To study the causes of suicide, researchers need to select a frame of reference that will define a finite set of potential causes (Susser 1972). Logically, each researcher’s knowledge field will shape this frame of reference: for example, a sociologist and a psychiatrist will consider different sets of potential causes. The process of discarding all factors outside the frame of reference generates a useful asymmetry that permits cause-effect directionality (Pearl 2009). As a result, the way we consider potential causal relationships within our research field will be determined by our scope of interest and the frame of reference. Hence, although characterizing the entire field of risk is of interest, we usually reduce complex systems to simpler thought models and exclude dynamic interactions between ecological and individual factors. The fact that causal relations tend to be ascertained at a particular level of organization, usually the individual level, in the case of suicide (e.g., Roy 1982), limits their generalizability to other levels of organization, as well as the ascertainment of salient potential points of intervention.

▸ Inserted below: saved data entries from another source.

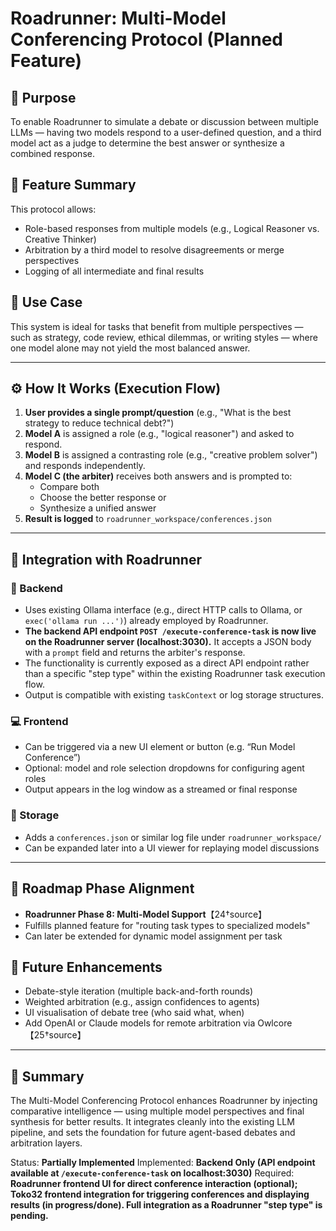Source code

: # Roadrunner: Multi-Model Conferencing Protocol (Planned Feature)

## 📌 Purpose
To enable Roadrunner to simulate a debate or discussion between multiple LLMs — having two models respond to a user-defined question, and a third model act as a judge to determine the best answer or synthesize a combined response.

## 🔧 Feature Summary
This protocol allows:
- Role-based responses from multiple models (e.g., Logical Reasoner vs. Creative Thinker)
- Arbitration by a third model to resolve disagreements or merge perspectives
- Logging of all intermediate and final results

## 🧠 Use Case
This system is ideal for tasks that benefit from multiple perspectives — such as strategy, code review, ethical dilemmas, or writing styles — where one model alone may not yield the most balanced answer.

---

## ⚙️ How It Works (Execution Flow)
1. **User provides a single prompt/question** (e.g., "What is the best strategy to reduce technical debt?")
2. **Model A** is assigned a role (e.g., "logical reasoner") and asked to respond.
3. **Model B** is assigned a contrasting role (e.g., "creative problem solver") and responds independently.
4. **Model C (the arbiter)** receives both answers and is prompted to:
   - Compare both
   - Choose the better response or
   - Synthesize a unified answer
5. **Result is logged** to `roadrunner_workspace/conferences.json`

---

## 🧩 Integration with Roadrunner
### 🔄 Backend
- Uses existing Ollama interface (e.g., direct HTTP calls to Ollama, or `exec('ollama run ...')`) already employed by Roadrunner.
- **The backend API endpoint `POST /execute-conference-task` is now live on the Roadrunner server (localhost:3030).** It accepts a JSON body with a `prompt` field and returns the arbiter's response.
- The functionality is currently exposed as a direct API endpoint rather than a specific "step type" within the existing Roadrunner task execution flow.
- Output is compatible with existing `taskContext` or log storage structures.

### 💻 Frontend
- Can be triggered via a new UI element or button (e.g. “Run Model Conference”)
- Optional: model and role selection dropdowns for configuring agent roles
- Output appears in the log window as a streamed or final response

### 📂 Storage
- Adds a `conferences.json` or similar log file under `roadrunner_workspace/`
- Can be expanded later into a UI viewer for replaying model discussions

---

## 📅 Roadmap Phase Alignment
- **Roadrunner Phase 8: Multi-Model Support**【24†source】
- Fulfills planned feature for "routing task types to specialized models"
- Can later be extended for dynamic model assignment per task

## 🧪 Future Enhancements
- Debate-style iteration (multiple back-and-forth rounds)
- Weighted arbitration (e.g., assign confidences to agents)
- UI visualisation of debate tree (who said what, when)
- Add OpenAI or Claude models for remote arbitration via Owlcore【25†source】

---

## 🧭 Summary
The Multi-Model Conferencing Protocol enhances Roadrunner by injecting comparative intelligence — using multiple model perspectives and final synthesis for better results. It integrates cleanly into the existing LLM pipeline, and sets the foundation for future agent-based debates and arbitration layers.

Status: **Partially Implemented**
Implemented: **Backend Only (API endpoint available at `/execute-conference-task` on localhost:3030)**
Required: **Roadrunner frontend UI for direct conference interaction (optional); Toko32 frontend integration for triggering conferences and displaying results (in progress/done). Full integration as a Roadrunner "step type" is pending.**
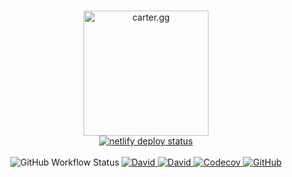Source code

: <p align="center">
  <br>
  <a href="https://carter.gg/"><img src="https://carter.gg/android-chrome-512x512.png" alt="carter.gg" width="200"></a>
  <br>
  <a href="https://app.netlify.com/sites/bcarter97/deploys" title="netlify deploy status">
    <img src="https://api.netlify.com/api/v1/badges/de459d64-61de-4845-827a-acc4e00810ca/deploy-status" alt="netlify deploy status"/>
  </a>

  <br>
  <br>

  <img alt="GitHub Workflow Status" src="https://img.shields.io/github/workflow/status/bcarter97/bcarter97/ci%20pipeline?style=flat-square">

  <a href="https://david-dm.org/bcarter97/bcarter97" title="dependencies status">
    <img alt="David" src="https://img.shields.io/david/bcarter97/bcarter97?style=flat-square">
  </a>
  
  <a href="https://david-dm.org/bcarter97/bcarter97" title="dev dependencies status">
    <img alt="David" src="https://img.shields.io/david/dev/bcarter97/bcarter97?style=flat-square">
  </a>
  
  <a href="https://codecov.io/gh/bcarter97/bcarter97">
   <img alt="Codecov" src="https://img.shields.io/codecov/c/github/bcarter97/bcarter97?style=flat-square">
  </a>
  
  <a href="https://raw.githubusercontent.com/bcarter97/bcarter97/master/LICENSE">
    <img alt="GitHub" src="https://img.shields.io/github/license/bcarter97/bcarter97?style=flat-square">
  </a>
</p>
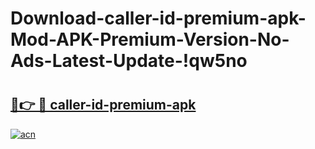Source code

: # Download-caller-id-premium-apk-Mod-APK-Premium-Version-No-Ads-Latest-Update-!qw5no

# <h2><a href="https://8ssbqx.esa.edu.pl?title=caller-id-premium-apk&ref=qw5no">🔗👉 🔴 caller-id-premium-apk</a></h2>

[![acn](https://github.com/user-attachments/assets/0f9c940e-d8b0-45ae-aac7-cd30a18b3e1c)](https://8ssbqx.esa.edu.pl?title=caller-id-premium-apk&ref=qw5no)

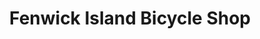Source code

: ---
title: "Fenwick Island Bicycle Shop"
url: /fenwick-island/fenwick-island-bicycle-shop/
shop: bicycle
---
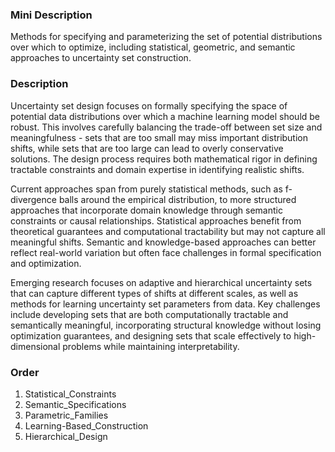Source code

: ### Mini Description

Methods for specifying and parameterizing the set of potential distributions over which to optimize, including statistical, geometric, and semantic approaches to uncertainty set construction.

### Description

Uncertainty set design focuses on formally specifying the space of potential data distributions over which a machine learning model should be robust. This involves carefully balancing the trade-off between set size and meaningfulness - sets that are too small may miss important distribution shifts, while sets that are too large can lead to overly conservative solutions. The design process requires both mathematical rigor in defining tractable constraints and domain expertise in identifying realistic shifts.

Current approaches span from purely statistical methods, such as f-divergence balls around the empirical distribution, to more structured approaches that incorporate domain knowledge through semantic constraints or causal relationships. Statistical approaches benefit from theoretical guarantees and computational tractability but may not capture all meaningful shifts. Semantic and knowledge-based approaches can better reflect real-world variation but often face challenges in formal specification and optimization.

Emerging research focuses on adaptive and hierarchical uncertainty sets that can capture different types of shifts at different scales, as well as methods for learning uncertainty set parameters from data. Key challenges include developing sets that are both computationally tractable and semantically meaningful, incorporating structural knowledge without losing optimization guarantees, and designing sets that scale effectively to high-dimensional problems while maintaining interpretability.

### Order

1. Statistical_Constraints
2. Semantic_Specifications
3. Parametric_Families
4. Learning-Based_Construction
5. Hierarchical_Design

In reality, “systems never exist in isolation” (Susser 1972), but they relate to each other in an enveloping hierarchy best represented by Susser and Susser’s Chinese box metaphor (Susser and Susser 1996). As George Engel synthesized in his celebrated bio-psycho-social model (Engel 1977), molecular, individual, and social levels of causation interact in shaping mental suffering, disease, and illness. More recently, Metzl and Hansen have used the notion of “structural competency” to encourage the recognition of how “institutions, neighborhood conditions, market forces, public policies, and healthcare delivery systems shape symptoms and disease” (Metzl and Hansen 2018).

Multilevel epidemiology has emerged as a response to the growing interest in the study of how macro-level characteristics affect outcomes independently of individual variables, as well as how both levels interact (Diez-Roux 1998). The arena of multilevel epidemiology, both a thinking framework and a set of analytical tools, allows for the careful consideration of a hierarchic range of levels of causation. We believe that innovative analytic tools for suicide risk prediction, such as those based on new technologies (Husky et al. 2014), data science initiatives (Torous et al. 2018), and machine learning approaches (Kessler et al. 2019), can be enhanced by partnering with broader conceptual models to include multiple levels of organization and capture the social, economic, and political settings where suicide, as a complex process, unfolds across the life course (Martínez-Alés and Keyes 2019). Examining causal factors beyond the proximal and clinical will be critical to allow for a socially conscious reimagining of suicide prevention.